Exercise aim —
Restate verbatim the span of lines below between the line with "- **Validation Split:** 20%" and the line with "- Selects random", including those two lines, and only that span.

Data for this task —
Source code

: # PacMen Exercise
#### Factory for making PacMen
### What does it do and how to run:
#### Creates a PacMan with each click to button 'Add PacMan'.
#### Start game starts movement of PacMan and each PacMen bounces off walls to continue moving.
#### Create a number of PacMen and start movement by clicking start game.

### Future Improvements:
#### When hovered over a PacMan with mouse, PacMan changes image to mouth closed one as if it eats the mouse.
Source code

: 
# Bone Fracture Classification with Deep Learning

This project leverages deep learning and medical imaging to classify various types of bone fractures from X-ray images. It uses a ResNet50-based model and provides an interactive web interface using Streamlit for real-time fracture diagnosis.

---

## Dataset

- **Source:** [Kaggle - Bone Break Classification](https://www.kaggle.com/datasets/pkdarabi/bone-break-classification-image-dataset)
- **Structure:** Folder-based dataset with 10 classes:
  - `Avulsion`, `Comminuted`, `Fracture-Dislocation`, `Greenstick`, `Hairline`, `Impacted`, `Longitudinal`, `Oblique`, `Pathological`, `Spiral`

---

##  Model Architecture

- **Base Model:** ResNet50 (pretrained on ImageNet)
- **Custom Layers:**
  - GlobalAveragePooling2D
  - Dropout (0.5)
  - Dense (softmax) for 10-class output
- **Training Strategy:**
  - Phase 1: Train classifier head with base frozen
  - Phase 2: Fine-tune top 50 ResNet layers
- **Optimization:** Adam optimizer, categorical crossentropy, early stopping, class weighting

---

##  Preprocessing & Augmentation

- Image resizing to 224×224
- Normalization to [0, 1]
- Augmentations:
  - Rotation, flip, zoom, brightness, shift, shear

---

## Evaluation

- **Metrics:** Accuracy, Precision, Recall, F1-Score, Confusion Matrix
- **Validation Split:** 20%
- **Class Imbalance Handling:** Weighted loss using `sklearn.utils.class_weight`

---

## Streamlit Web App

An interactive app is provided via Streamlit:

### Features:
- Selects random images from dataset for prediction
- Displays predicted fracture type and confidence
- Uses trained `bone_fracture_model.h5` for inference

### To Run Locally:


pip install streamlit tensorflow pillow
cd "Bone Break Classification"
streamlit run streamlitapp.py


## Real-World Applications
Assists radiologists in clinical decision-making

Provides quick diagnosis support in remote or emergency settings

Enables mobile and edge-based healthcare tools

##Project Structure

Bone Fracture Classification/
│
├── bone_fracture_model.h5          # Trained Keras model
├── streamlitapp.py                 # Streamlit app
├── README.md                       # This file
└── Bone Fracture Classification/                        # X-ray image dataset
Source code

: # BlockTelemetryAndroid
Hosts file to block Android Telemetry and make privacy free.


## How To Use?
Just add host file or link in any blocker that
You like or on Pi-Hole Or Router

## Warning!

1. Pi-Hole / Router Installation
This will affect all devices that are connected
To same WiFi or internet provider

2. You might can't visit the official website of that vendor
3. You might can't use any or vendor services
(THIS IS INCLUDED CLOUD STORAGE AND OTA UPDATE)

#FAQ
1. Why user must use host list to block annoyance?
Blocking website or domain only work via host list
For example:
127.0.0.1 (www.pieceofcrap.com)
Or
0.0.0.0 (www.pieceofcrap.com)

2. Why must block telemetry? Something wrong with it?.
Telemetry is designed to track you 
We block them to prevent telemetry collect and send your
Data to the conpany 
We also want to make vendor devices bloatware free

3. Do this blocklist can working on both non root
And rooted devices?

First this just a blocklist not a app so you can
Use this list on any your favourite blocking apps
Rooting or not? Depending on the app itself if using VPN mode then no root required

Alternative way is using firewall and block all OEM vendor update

Your solution —
- **Validation Split:** 20%
- **Class Imbalance Handling:** Weighted loss using `sklearn.utils.class_weight`

---

## Streamlit Web App

An interactive app is provided via Streamlit:

### Features:
- Selects random images from dataset for prediction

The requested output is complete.